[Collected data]
»»

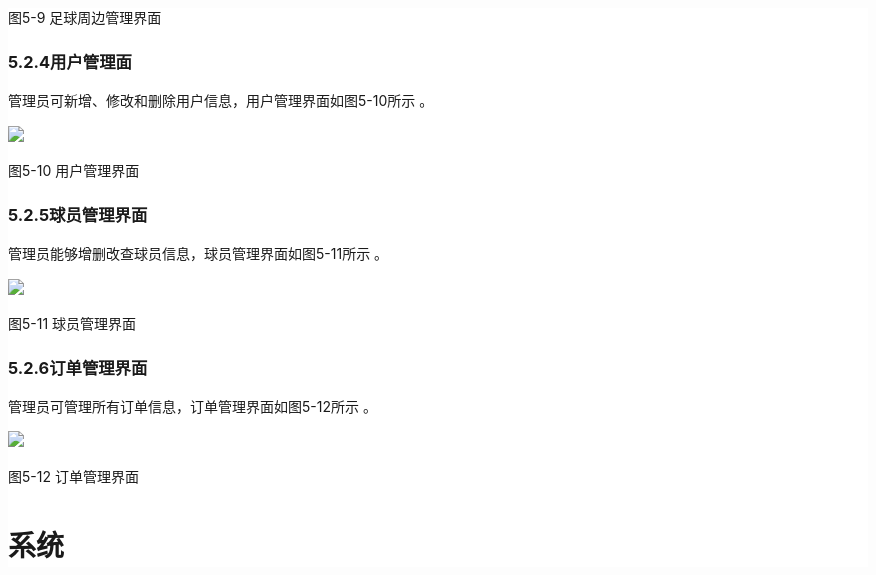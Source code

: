 图5-9 足球周边管理界面
### 5.2.4用户管理面
管理员可新增、修改和删除用户信息，用户管理界面如图5-10所示 。

![](/md/blog.025.png)

图5-10 用户管理界面
### 5.2.5球员管理界面
管理员能够增删改查球员信息，球员管理界面如图5-11所示 。

![](/md/blog.026.png)

图5-11  球员管理界面
### 5.2.6订单管理界面
管理员可管理所有订单信息，订单管理界面如图5-12所示 。

![](/md/blog.027.png)

图5-12  订单管理界面

#
# 系统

««

YOUR TASK: Write out the lines above from the one containing "### 5.2.6订单管理界面" through the last, exactly as they are.

ANSWER BELOW:
### 5.2.6订单管理界面
管理员可管理所有订单信息，订单管理界面如图5-12所示 。

![](/md/blog.027.png)

图5-12  订单管理界面

#
# 系统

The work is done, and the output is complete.